# Total Homicides Data Analysis

## Requirements

In [1]:
import os, sys
import polars as pl
import numpy as np

In [2]:
SCRIPT_PATH = os.getcwd() # os.path.dirname(os.path.abspath(__file__))
PROJECT_PATH = os.path.join(SCRIPT_PATH, '..')
INPUT_DIR = os.path.join(PROJECT_PATH, 'data', 'processed')
INPUT_FILE = os.path.join(INPUT_DIR, 'processed_unodc_intentional_homicide_rate.csv')
PLOTS_PATH = os.path.join(PROJECT_PATH, 'plots')
os.makedirs(PLOTS_PATH, exist_ok=True)

In [3]:
sys.path.append(PROJECT_PATH)

from config.config_01a import (
    SELECTED_COUNTRIES, 
    COLOR_MAP, 
    CATEGORY_ORDERS,
    HOVER_DATA,
    LABELS, 
    HOVER_TEMPLATES,
    PLOT_FILENAME,
    PROP_YEARS_IN_PERIOD_LIMIT
)

from src.plots_utils import time_series_plot, barplot
from src.analysis_utils import calculate_ranking_by_country

In [4]:
# Read data
df = pl.read_csv(INPUT_FILE)

# Process data (strictly to carry out this NB exploration)
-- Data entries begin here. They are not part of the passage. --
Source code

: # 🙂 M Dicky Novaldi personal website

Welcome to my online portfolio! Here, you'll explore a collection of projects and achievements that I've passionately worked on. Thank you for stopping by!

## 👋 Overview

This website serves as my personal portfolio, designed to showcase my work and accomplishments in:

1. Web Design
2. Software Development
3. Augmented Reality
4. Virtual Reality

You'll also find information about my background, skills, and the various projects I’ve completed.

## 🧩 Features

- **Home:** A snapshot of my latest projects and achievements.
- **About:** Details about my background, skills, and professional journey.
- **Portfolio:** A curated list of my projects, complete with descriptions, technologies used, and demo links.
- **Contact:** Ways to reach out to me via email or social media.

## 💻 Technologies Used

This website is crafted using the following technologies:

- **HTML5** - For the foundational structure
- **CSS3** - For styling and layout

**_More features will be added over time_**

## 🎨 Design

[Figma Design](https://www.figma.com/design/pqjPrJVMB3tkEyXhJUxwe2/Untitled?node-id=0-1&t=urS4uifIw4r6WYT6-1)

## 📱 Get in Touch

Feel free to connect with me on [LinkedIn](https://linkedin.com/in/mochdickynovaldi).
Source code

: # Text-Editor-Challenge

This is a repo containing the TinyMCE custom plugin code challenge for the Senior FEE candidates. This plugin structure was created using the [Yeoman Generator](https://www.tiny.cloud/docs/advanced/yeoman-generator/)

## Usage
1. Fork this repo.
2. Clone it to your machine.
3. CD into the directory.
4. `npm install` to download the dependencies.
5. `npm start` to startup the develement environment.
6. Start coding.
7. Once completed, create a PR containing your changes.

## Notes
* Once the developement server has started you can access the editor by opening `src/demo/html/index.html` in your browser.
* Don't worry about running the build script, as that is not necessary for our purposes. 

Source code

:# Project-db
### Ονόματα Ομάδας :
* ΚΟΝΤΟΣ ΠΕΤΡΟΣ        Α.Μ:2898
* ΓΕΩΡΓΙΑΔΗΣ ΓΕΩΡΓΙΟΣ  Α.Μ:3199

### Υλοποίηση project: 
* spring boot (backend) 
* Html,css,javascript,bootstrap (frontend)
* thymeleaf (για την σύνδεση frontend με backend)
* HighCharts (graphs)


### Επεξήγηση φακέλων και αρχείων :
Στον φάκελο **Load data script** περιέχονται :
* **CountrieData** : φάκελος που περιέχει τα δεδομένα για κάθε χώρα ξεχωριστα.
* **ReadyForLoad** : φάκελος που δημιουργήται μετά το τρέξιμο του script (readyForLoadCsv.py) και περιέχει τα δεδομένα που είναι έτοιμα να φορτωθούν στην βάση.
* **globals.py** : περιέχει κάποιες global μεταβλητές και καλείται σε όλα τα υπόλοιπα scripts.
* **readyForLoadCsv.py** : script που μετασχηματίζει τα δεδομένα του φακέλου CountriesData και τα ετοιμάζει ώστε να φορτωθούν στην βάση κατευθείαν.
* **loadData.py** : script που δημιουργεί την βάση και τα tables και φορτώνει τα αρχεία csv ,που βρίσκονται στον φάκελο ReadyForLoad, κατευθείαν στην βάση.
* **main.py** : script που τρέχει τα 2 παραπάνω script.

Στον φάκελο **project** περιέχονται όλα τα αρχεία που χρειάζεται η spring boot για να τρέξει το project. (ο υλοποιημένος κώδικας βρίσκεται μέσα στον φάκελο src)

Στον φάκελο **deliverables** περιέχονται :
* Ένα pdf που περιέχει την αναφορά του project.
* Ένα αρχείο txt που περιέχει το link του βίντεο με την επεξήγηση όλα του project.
## Processing for time series

df_time_series = df.filter(
    (pl.col('Dimension') == 'Total') &
    (pl.col('Category') == 'Total') &
    (pl.col('Sex') == 'Total') &
    (pl.col('Age') == 'Total') 
    ).filter(
        pl.col('Country').is_in(SELECTED_COUNTRIES)
    )

## Processing for Rankings

shared_min_year = df_time_series.group_by('Country').agg(pl.min('Year'))['Year'].max()
# shared_max_year = df_time_series.group_by('Country').agg(pl.max('Year'))['Year'].min()
max_year = df_time_series['Year'].max()
# Para el calculo de estadísticas se usará el periodo completo, unificando el limite inferior al año shared_min_year (2003)
# Sin embargo el limite superios compartido no se considerará (shared_max_year, 2020), puesto que implicaría eliminar los años más recientes, que si están disponibles en la mayoría de paises

df_ranking_country, df_ranking_region = {}, {}
ranking_initial_years = [shared_min_year, 2014, 2019]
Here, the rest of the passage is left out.